RFR (S): 8029957: PPC64 (part 213): cppInterpreter: memory ordering for object initialization
David Holmes
david.holmes at oracle.com
Mon Jan 20 18:49:01 PST 2014
On 20/01/2014 11:41 PM, Lindenmaier, Goetz wrote:
> Hi David,
>
> I understand your arguments and basically agree with them.

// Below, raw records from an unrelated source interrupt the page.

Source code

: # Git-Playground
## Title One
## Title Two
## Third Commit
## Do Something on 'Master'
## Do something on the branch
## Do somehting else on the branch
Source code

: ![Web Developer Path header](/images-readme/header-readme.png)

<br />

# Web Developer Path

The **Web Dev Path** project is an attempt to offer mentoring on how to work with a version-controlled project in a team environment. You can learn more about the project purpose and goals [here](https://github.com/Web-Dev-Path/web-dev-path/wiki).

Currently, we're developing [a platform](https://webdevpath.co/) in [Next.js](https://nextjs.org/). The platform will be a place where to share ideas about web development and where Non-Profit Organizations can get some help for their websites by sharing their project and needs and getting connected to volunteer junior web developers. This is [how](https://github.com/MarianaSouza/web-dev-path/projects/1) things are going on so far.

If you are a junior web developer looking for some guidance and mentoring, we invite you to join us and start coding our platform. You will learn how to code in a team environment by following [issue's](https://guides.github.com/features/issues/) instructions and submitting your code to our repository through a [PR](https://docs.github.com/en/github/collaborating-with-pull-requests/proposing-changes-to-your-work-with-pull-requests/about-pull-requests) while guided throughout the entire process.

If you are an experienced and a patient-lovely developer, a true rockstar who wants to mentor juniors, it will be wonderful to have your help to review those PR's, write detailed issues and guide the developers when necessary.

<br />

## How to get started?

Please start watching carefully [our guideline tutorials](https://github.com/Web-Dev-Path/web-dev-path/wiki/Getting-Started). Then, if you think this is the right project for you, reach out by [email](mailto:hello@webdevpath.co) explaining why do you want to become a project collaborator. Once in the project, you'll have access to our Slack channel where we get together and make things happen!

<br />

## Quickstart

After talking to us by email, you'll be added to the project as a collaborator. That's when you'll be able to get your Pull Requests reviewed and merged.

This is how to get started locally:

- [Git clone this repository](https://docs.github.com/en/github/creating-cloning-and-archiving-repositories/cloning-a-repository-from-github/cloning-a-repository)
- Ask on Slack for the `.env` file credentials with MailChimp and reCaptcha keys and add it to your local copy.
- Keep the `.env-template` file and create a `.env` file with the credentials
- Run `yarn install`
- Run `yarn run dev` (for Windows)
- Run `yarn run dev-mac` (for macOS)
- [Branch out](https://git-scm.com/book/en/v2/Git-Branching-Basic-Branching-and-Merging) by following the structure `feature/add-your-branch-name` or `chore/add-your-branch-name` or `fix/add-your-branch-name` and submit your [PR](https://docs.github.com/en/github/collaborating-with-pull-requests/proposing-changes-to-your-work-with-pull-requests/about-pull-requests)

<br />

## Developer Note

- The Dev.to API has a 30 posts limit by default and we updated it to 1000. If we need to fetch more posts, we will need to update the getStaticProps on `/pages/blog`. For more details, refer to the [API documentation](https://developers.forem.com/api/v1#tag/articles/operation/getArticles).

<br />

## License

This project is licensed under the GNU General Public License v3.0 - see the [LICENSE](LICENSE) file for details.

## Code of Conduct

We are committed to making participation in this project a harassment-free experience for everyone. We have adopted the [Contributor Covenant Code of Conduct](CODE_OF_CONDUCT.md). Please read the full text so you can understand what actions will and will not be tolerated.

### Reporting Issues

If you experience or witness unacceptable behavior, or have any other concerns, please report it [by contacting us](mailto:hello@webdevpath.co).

> If the serialization page does not work on PPC, your solution
> 1) is best.
>
> But I'm not sure why there should be a link between TSO and whether
> the serialization page trick works. Second depends, as you say,
> on the OS implementation.
My limited understanding is that on RMO-based systems the requirements for:
"Synchronization based on page-protections - mprotect()"
as described in:
http://home.comcast.net/~pjbishop/Dave/Asymmetric-Dekker-Synchronization.txt
may not always hold. Dave Dice would need to provide more details if needed.
Cheers,
David
> I would assume that the write to the serialization page causes
> the OS to generate a new TLB entry or the like, involving the
> use of a ptwsync instruction which would be fine. But we are
> investigating this.
>
> We are also experimenting with a small regression test to find
> out whether the serialization page ever fails.
>
> Best regards,
> Goetz.
>
>
>
>
>
> -----Original Message-----
> From: David Holmes [mailto:david.holmes at oracle.com]

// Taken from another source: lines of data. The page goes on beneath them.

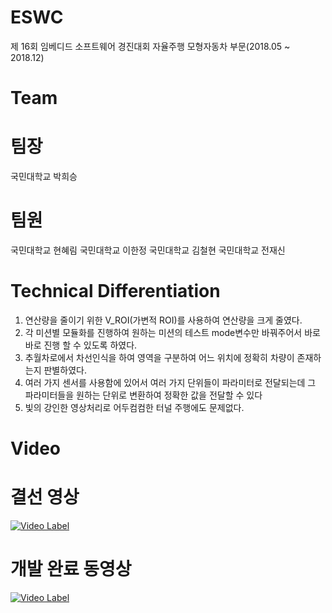 # ESWC

제 16회 임베디드 소프트웨어 경진대회 자율주행 모형자동차 부문(2018.05 ~ 2018.12)

# Team
팀장
=======
국민대학교 박희승

팀원
=======
국민대학교 현혜림
국민대학교 이한정
국민대학교 김철현
국민대학교 전재신       

# Technical Differentiation
1) 연산량을 줄이기 위한 V_ROI(가변적 ROI)를 사용하여 연산량을 크게 줄였다.
2) 각 미션별 모듈화를 진행하여 원하는 미션의 테스트 mode변수만 바꿔주어서 바로바로 진행 할 수 있도록 하였다.
3) 추월차로에서 차선인식을 하여 영역을 구분하여 어느 위치에 정확히 차량이 존재하는지 판별하였다.
4) 여러 가지 센서를 사용함에 있어서 여러 가지 단위들이 파라미터로 전달되는데 그 파라미터들을 원하는 단위로 변환하여 정확한 값을 전달할 수 있다
5) 빛의 강인한 영상처리로 어두컴컴한 터널 주행에도 문제없다. 

# Video
결선 영상
=======
[![Video Label](http://img.youtube.com/vi/e8Y6xgQtQc0/0.jpg)](https://youtu.be/e8Y6xgQtQc0) 

개발 완료 동영상
=======
[![Video Label](http://img.youtube.com/vi/PJnkA-6Amxw/0.jpg)](https://www.youtube.com/watch?v=PJnkA-6Amxw) 

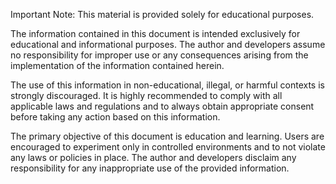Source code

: Important Note: This material is provided solely for educational purposes.

The information contained in this document is intended exclusively for educational and informational purposes. The author and developers assume no responsibility for improper use or any consequences arising from the implementation of the information contained herein.

The use of this information in non-educational, illegal, or harmful contexts is strongly discouraged. It is highly recommended to comply with all applicable laws and regulations and to always obtain appropriate consent before taking any action based on this information.

The primary objective of this document is education and learning. Users are encouraged to experiment only in controlled environments and to not violate any laws or policies in place. The author and developers disclaim any responsibility for any inappropriate use of the provided information.
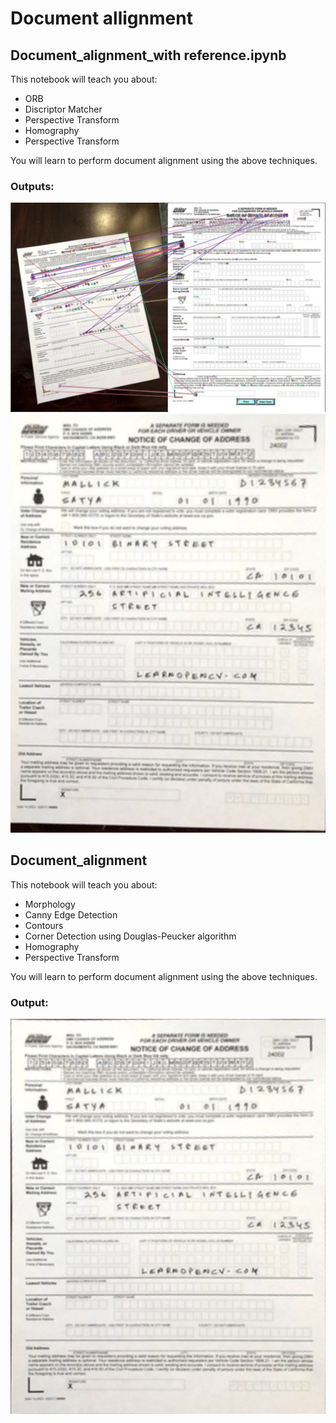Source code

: # Document allignment

## Document_alignment_with reference.ipynb

This notebook will teach you about:
* ORB
* Discriptor Matcher
* Perspective Transform
* Homography
* Perspective Transform

You will learn to perform document alignment using the above techniques.

### Outputs:

<img src = 'outputs/matchesORB.jpg'>

<img src = 'outputs/alignedORB.jpg'>



## Document_alignment

This notebook will teach you about:
* Morphology
* Canny Edge Detection
* Contours
* Corner Detection using Douglas-Peucker algorithm
* Homography
* Perspective Transform

You will learn to perform document alignment using the above techniques.

### Output:


<img src = 'outputs/aligned.jpg'>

> Sent: Montag, 20. Januar 2014 03:45
> To: Lindenmaier, Goetz; Vladimir Kozlov
> Cc: 'ppc-aix-port-dev at openjdk.java.net'; 'hotspot-dev Source Developers'
> Subject: Re: RFR (S): 8029957: PPC64 (part 213): cppInterpreter: memory ordering for object initialization
>
> On 17/01/2014 11:30 PM, Lindenmaier, Goetz wrote:
>> Hi,
>>
>> I had a look at the first part of this issue: Whether StoreStore
>> is necessary in the interpreter. Let's for now assume the serialization
>> page mechanism works on PPC.
>>
>> In the state transition leaving the VM state, which is executed in the
>> destructor, ThreadStateTransition::transition() is called, which executes
>> if (UseMembar) {
>> OrderAccess::fence();
>> } else {
>> os::write_memory_serialize_page(thread);
>> }
>>
>> os:: write_memory_serialize_page() can not be considered a proper
>> MemBar, as it only serializes if another thread poisoned the page.

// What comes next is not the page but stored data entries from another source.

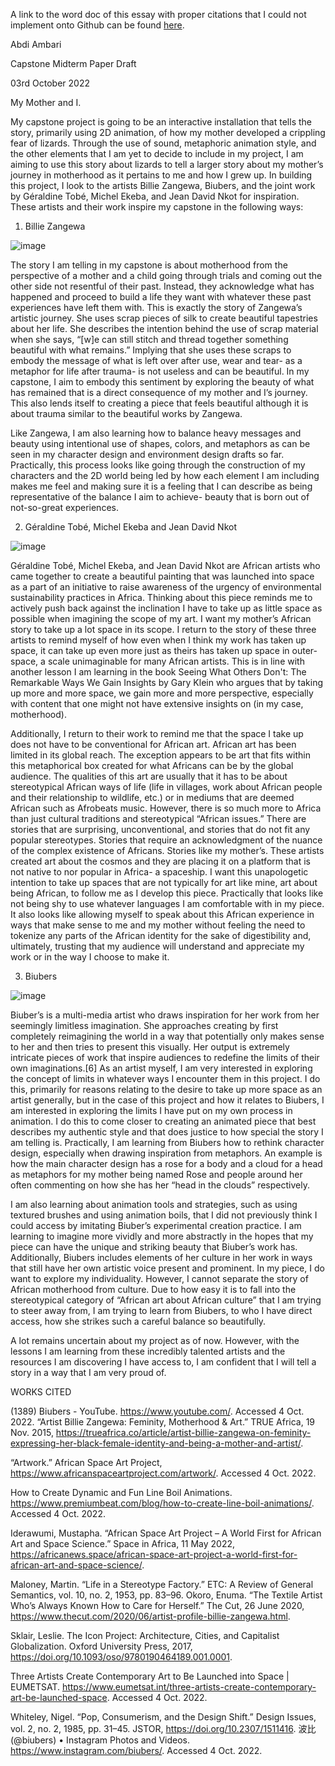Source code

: 
A link to the word doc of this essay with proper citations that I could not implement onto Github can be found [here](https://docs.google.com/document/d/1mqpWKy73KfzMZTbfnBYMTPWEEjtqu5_4/edit?usp=sharing&ouid=102418891017659911395&rtpof=true&sd=true).


Abdi Ambari

Capstone Midterm Paper Draft

03rd October 2022



My Mother and I.

My capstone project is going to be an interactive installation that tells the story, primarily using 2D animation, of how my mother developed a crippling fear of lizards. Through the use of sound, metaphoric animation style, and the other elements that I am yet to decide to include in my project, I am aiming to use this story about lizards to tell a larger story about my mother’s journey in motherhood as it pertains to me and how I grew up. In building this project, I look to the artists Billie Zangewa, Biubers, and the joint work by Géraldine Tobé, Michel Ekeba, and Jean David Nkot for inspiration. These artists and their work inspire my capstone in the following ways:
 
1. 	Billie Zangewa


![image]("Boby.png")

The story I am telling in my capstone is about motherhood from the perspective of a mother and a child going through trials and coming out the other side not resentful of their past. Instead, they acknowledge what has happened and proceed to build a life they want with whatever these past experiences have left them with. This is exactly the story of Zangewa’s artistic journey. She uses scrap pieces of silk to create beautiful tapestries about her life. She describes the intention behind the use of scrap material when she says, “[w]e can still stitch and thread together something beautiful with what remains.” Implying that she uses these scraps to embody the message of what is left over after use, wear and tear- as a metaphor for life after trauma- is not useless and can be beautiful. In my capstone, I aim to embody this sentiment by exploring the beauty of what has remained that is a direct consequence of my mother and I’s journey. This also lends itself to creating a piece that feels beautiful although it is about trauma similar to the beautiful works by Zangewa.


Like Zangewa, I am also learning how to balance heavy messages and beauty using intentional use of shapes, colors, and metaphors as can be seen in my character design and environment design drafts so far. Practically, this process looks like going through the construction of my characters and the 2D world being led by how each element I am including makes me feel and making sure it is a feeling that I can describe as being representative of the balance I aim to achieve- beauty that is born out of not-so-great experiences.
           
2. 	Géraldine Tobé, Michel Ekeba and Jean David Nkot

![image]()

Géraldine Tobé, Michel Ekeba, and Jean David Nkot are African artists who came together to create a beautiful painting that was launched into space as a part of an initiative to raise awareness of the urgency of environmental sustainability practices in Africa. Thinking about this piece reminds me to actively push back against the inclination I have to take up as little space as possible when imagining the scope of my art. I want my mother’s African story to take up a lot space in its scope. I return to the story of these three artists to remind myself of how even when I think my work has taken up space, it can take up even more just as theirs has taken up space in outer-space, a scale unimaginable for many African artists. This is in line with another lesson I am learning in the book Seeing What Others Don't: The Remarkable Ways We Gain Insights by Gary Klein who argues that by taking up more and more space, we gain more and more perspective, especially with content that one might not have extensive insights on (in my case, motherhood). 


Additionally, I return to their work to remind me that the space I take up does not have to be conventional for African art. African art has been limited in its global reach. The exception appears to be art that fits within this metaphorical box created for what Africans can be by the global audience. The qualities of this art are usually that it has to be about stereotypical African ways of life (life in villages, work about African people and their relationship to wildlife, etc.) or in mediums that are deemed African such as Afrobeats music. However, there is so much more to Africa than just cultural traditions and stereotypical “African issues.” There are stories that are surprising, unconventional, and stories that do not fit any popular stereotypes. Stories that require an acknowledgment of the nuance of the complex existence of Africans. Stories like my mother’s. These artists created art about the cosmos and they are placing it on a platform that is not native to nor popular in Africa- a spaceship. I want this unapologetic intention to take up spaces that are not typically for art like mine, art about being African, to follow me as I develop this piece. Practically that looks like not being shy to use whatever languages I am comfortable with in my piece. It also looks like allowing myself to speak about this African experience in ways that make sense to me and my mother without feeling the need to tokenize any parts of the African identity for the sake of digestibility and, ultimately, trusting that my audience will understand and appreciate my work or in the way I choose to make it.
 
3. 	Biubers

![image]()

Biuber’s is a multi-media artist who draws inspiration for her work from her seemingly limitless imagination. She approaches creating by first completely reimagining the world in a way that potentially only makes sense to her and then tries to present this visually. Her output is extremely intricate pieces of work that inspire audiences to redefine the limits of their own imaginations.[6] As an artist myself, I am very interested in exploring the concept of limits in whatever ways I encounter them in this project. I do this, primarily for reasons relating to the desire to take up more space as an artist generally, but in the case of this project and how it relates to Biubers, I am interested in exploring the limits I have put on my own process in animation. I do this to come closer to creating an animated piece that best describes my authentic style and that does justice to how special the story I am telling is. Practically, I am learning from Biubers how to rethink character design, especially when drawing inspiration from metaphors. An example is how the main character design has a rose for a body and a cloud for a head as metaphors for my mother being named Rose and people around her often commenting on how she has her “head in the clouds” respectively.

I am also learning about animation tools and strategies, such as using textured brushes and using animation boils, that I did not previously think I could access by imitating Biuber’s experimental creation practice. I am learning to imagine more vividly and more abstractly in the hopes that my piece can have the unique and striking beauty that Biuber’s work has. Additionally, Biubers includes elements of her culture in her work in ways that still have her own artistic voice present and prominent. In my piece, I do want to explore my individuality. However, I cannot separate the story of African motherhood from culture. Due to how easy it is to fall into the stereotypical category of “African art about African culture” that I am trying to steer away from, I am trying to learn from Biubers, to who I have direct access, how she strikes such a careful balance so beautifully.  
 
A lot remains uncertain about my project as of now. However, with the lessons I am learning from these incredibly talented artists and the resources I am discovering I have access to, I am confident that I will tell a story in a way that I am very proud of.
 
WORKS CITED


(1389) Biubers - YouTube. https://www.youtube.com/. Accessed 4 Oct. 2022.
“Artist Billie Zangewa: Feminity, Motherhood & Art.” TRUE Africa, 19 Nov. 2015, https://trueafrica.co/article/artist-billie-zangewa-on-feminity-expressing-her-black-female-identity-and-being-a-mother-and-artist/.


“Artwork.” African Space Art Project, https://www.africanspaceartproject.com/artwork/. Accessed 4 Oct. 2022.


How to Create Dynamic and Fun Line Boil Animations. https://www.premiumbeat.com/blog/how-to-create-line-boil-animations/. Accessed 4 Oct. 2022.


Iderawumi, Mustapha. “African Space Art Project – A World First for African Art and Space Science.” Space in Africa, 11 May 2022, https://africanews.space/african-space-art-project-a-world-first-for-african-art-and-space-science/.


Maloney, Martin. “Life in a Stereotype Factory.” ETC: A Review of General Semantics, vol. 10, no. 2, 1953, pp. 83–96.
Okoro, Enuma. “The Textile Artist Who’s Always Known How to Care for Herself.” The Cut, 26 June 2020, https://www.thecut.com/2020/06/artist-profile-billie-zangewa.html.


Sklair, Leslie. The Icon Project: Architecture, Cities, and Capitalist Globalization. Oxford University Press, 2017, https://doi.org/10.1093/oso/9780190464189.001.0001.


Three Artists Create Contemporary Art to Be Launched into Space | EUMETSAT. https://www.eumetsat.int/three-artists-create-contemporary-art-be-launched-space. Accessed 4 Oct. 2022.


Whiteley, Nigel. “Pop, Consumerism, and the Design Shift.” Design Issues, vol. 2, no. 2, 1985, pp. 31–45. JSTOR, https://doi.org/10.2307/1511416.
波比 (@biubers) • Instagram Photos and Videos. https://www.instagram.com/biubers/. Accessed 4 Oct. 2022.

>> Thus it does not qualify to order the initialization and the publishing
>> of the object.
>>
>> You are right, if UseMembar is true, the StoreStore in the interpreter
>> is superfluous. We could guard the StoreStores in the interpreter by
>> !UseMembar.
>
> My understanding, from our existing non-TSO system ports, is that the
> present assumption is that either:
>
> a) you have a TSO system, in which case you are probably using the
> serialization page, but you don't need any barrier to enforce ordering
> anyway; or
>
> b) you don't have a TSO system, you are using UseMembar==true and so you
> get a full fence inserted that enforces the ordering anyway.
>
> So the ordering requirements are satisfied by piggy-backing on the
> UseMembar setting that comes from the thread state transition code,
> which forms part of the "runtime entry" code. That's not to say that you
> will necessarily find this applied consistently in all places where it
> might be applied - nor will you necessarily find that this is common
> knowledge amongst VM engineers.
>
> Technically the storeStore barriers could be conditional on !UseMembar
> but that is redundant in the current usage.
>
>> But then again, one is to order the publishing of the thread states,
>> the other to enforce some Java semantics. I don't know whether everybody
>> who changes in one place is aware of both issues. But if you want to,
>> I'll add a !UseMembar in the interpreter.
>
> Here are my preferred options in order:
>
> 1. Set UseMembar==true on PPC64 and drop these new storeStore barriers -
> rely on the piggy-backing effect.
>
> 2. Conditionalize the new storeStore barriers on !UseMembar. This
> unfortunately penalizes all platforms with a runtime check.
>
> 3. Add the storeStores unconditionally. This penalizes platforms that
> set UseMembar==true as we will now get two fences at runtime.
>
> I know we're talking about the interpreter here so performance is not
> exactly critical, but still ...
>
>> Maybe it would be a good idea
>> to document the double use in interfaceSupport.cpp, too. And maybe
>> add an assertion of some kind.
>
> interfaceSupport doesn't know that other code piggy-backs on the fact
> state-transitions have full fences when UseMembar is true. If it is
> documented anywhere it should be in the interpreter (and any other
> places that makes the same assumption) - something like:
>
> // On non-TSO systems there can be additional ordering constraints
> // between Java-level actions (such as allocation and constructor
> // invocation) that in principle need explicit memory barriers.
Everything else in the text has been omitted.